**Work to complete**
Scan the entries below, and for each line that includes the word "specialblock", make a copy.

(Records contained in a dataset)
───

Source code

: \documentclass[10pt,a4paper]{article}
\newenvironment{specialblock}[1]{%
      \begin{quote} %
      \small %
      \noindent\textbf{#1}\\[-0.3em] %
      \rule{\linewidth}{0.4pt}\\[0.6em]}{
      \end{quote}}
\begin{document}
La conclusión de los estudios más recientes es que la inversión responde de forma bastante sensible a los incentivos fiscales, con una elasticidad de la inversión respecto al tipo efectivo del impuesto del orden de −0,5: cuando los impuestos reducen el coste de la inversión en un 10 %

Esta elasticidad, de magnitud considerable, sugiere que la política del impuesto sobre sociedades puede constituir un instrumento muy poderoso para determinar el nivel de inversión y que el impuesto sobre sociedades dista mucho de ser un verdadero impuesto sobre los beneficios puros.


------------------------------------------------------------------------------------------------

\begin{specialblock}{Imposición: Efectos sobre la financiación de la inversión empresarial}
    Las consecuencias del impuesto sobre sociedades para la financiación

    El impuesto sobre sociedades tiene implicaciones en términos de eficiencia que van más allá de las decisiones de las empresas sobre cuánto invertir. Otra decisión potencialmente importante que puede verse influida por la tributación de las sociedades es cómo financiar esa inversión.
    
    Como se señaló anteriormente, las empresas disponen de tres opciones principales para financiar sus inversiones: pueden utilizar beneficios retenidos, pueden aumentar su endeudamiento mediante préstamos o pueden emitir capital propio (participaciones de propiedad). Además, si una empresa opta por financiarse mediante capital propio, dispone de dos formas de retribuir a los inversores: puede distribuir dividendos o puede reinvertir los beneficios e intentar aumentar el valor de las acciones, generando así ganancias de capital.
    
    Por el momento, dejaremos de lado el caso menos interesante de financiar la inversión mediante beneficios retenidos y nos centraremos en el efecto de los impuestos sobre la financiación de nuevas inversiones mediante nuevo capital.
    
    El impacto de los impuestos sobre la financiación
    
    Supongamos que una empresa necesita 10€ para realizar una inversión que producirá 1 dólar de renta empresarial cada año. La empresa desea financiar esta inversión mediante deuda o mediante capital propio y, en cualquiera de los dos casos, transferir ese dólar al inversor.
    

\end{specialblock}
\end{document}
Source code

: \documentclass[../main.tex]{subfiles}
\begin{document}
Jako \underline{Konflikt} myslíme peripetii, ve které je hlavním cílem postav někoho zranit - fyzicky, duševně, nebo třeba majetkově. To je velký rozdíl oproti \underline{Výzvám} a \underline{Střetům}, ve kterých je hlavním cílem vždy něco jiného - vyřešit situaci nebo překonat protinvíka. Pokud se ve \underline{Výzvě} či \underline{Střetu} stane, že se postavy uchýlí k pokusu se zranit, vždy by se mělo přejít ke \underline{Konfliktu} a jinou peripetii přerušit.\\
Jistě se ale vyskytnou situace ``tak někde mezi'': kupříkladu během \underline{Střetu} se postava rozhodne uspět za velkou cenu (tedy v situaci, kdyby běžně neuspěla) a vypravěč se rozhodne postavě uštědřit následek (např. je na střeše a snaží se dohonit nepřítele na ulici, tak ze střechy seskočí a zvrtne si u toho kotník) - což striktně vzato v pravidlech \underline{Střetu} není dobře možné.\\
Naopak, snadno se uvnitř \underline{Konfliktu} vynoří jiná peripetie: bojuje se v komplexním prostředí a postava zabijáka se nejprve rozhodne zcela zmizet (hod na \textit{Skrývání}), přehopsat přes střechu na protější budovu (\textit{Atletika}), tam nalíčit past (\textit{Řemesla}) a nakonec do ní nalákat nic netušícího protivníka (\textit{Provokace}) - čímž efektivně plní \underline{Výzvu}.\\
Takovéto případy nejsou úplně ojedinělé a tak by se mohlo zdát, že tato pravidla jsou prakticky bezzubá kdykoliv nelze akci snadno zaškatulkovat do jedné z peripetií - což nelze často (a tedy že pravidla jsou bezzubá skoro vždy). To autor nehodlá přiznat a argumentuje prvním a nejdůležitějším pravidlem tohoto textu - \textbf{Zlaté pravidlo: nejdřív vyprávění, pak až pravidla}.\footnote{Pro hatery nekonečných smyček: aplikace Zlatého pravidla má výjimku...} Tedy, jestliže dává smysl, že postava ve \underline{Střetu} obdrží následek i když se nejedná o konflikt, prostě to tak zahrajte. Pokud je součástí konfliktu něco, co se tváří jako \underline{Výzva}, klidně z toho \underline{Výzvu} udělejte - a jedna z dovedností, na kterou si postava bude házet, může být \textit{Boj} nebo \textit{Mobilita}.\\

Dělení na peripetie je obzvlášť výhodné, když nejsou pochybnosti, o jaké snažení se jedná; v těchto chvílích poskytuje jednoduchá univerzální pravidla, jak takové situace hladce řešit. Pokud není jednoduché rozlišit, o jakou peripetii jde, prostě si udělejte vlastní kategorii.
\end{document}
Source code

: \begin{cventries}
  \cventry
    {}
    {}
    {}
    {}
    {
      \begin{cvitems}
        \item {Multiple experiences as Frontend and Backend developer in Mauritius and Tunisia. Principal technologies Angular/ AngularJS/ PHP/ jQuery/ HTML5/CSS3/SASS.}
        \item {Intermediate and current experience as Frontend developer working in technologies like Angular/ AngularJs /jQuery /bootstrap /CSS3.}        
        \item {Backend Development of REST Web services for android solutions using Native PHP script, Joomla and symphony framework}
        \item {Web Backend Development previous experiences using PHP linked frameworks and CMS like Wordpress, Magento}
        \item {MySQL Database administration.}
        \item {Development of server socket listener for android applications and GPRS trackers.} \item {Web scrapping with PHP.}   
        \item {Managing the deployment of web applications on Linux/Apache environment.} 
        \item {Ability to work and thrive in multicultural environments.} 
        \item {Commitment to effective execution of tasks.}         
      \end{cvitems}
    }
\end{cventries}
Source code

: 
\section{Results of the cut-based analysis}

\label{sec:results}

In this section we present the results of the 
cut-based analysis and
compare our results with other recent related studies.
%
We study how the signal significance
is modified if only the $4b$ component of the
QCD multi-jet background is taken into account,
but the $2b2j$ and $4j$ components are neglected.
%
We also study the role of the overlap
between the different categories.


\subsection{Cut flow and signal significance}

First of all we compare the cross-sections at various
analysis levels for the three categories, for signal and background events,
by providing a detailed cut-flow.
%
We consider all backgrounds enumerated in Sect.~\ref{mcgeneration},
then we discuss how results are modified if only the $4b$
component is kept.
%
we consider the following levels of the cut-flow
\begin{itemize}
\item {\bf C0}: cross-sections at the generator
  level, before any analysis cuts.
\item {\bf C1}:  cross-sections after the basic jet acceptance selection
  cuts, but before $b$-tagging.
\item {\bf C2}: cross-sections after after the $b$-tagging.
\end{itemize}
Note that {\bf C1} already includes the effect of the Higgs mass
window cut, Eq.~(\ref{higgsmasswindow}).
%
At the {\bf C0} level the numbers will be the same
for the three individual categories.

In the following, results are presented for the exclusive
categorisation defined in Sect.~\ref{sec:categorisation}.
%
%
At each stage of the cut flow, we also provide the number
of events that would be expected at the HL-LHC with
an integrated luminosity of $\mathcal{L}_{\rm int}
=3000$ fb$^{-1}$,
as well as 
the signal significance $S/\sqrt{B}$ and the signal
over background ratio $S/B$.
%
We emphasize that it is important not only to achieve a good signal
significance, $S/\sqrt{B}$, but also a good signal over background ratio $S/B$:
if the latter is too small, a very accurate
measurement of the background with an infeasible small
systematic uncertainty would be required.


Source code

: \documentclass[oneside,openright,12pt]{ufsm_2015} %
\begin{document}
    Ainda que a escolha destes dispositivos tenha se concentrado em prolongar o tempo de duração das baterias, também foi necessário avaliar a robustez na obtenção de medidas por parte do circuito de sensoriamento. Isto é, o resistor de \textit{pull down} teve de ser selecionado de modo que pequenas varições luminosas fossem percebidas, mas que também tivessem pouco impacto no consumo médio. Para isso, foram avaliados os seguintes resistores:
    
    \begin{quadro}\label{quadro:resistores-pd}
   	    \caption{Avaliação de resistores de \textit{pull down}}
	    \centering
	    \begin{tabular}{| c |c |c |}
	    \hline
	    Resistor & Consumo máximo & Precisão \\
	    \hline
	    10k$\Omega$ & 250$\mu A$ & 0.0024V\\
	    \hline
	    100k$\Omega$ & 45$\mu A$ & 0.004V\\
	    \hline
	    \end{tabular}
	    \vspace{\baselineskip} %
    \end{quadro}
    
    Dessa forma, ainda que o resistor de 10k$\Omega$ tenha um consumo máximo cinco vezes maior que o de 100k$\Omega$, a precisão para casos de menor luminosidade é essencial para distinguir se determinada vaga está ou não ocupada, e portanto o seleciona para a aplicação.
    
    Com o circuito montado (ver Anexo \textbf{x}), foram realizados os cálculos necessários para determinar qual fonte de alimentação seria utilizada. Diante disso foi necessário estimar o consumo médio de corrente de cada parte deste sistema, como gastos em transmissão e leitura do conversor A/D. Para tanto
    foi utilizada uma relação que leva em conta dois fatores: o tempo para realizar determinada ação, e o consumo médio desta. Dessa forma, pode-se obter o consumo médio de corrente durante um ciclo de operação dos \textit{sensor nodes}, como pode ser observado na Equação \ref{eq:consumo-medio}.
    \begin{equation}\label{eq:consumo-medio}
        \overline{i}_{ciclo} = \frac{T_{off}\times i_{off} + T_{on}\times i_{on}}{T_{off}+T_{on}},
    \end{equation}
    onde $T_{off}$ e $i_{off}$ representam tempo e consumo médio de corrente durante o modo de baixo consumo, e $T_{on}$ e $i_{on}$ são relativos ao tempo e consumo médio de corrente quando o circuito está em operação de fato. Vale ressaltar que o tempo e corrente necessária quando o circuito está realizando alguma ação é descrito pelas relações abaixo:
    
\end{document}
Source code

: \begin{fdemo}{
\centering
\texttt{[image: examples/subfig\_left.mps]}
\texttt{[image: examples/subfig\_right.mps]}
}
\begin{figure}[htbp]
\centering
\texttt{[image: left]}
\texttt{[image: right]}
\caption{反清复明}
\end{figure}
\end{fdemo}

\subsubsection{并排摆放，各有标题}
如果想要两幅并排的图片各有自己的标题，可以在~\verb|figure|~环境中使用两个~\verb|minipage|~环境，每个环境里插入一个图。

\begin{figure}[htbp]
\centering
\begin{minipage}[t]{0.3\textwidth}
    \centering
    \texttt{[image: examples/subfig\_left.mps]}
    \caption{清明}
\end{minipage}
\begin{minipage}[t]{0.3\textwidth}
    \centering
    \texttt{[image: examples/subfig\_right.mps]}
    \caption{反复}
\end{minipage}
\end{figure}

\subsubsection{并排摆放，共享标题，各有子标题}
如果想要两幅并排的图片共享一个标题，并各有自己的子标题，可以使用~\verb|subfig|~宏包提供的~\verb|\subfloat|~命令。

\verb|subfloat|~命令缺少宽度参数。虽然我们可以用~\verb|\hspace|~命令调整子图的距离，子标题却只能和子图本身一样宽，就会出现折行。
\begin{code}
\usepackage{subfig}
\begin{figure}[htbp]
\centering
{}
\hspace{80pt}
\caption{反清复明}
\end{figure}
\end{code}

───

**Solution for this exercise**
\newenvironment{specialblock}[1]{%
\begin{specialblock}{Imposición: Efectos sobre la financiación de la inversión empresarial}
\end{specialblock}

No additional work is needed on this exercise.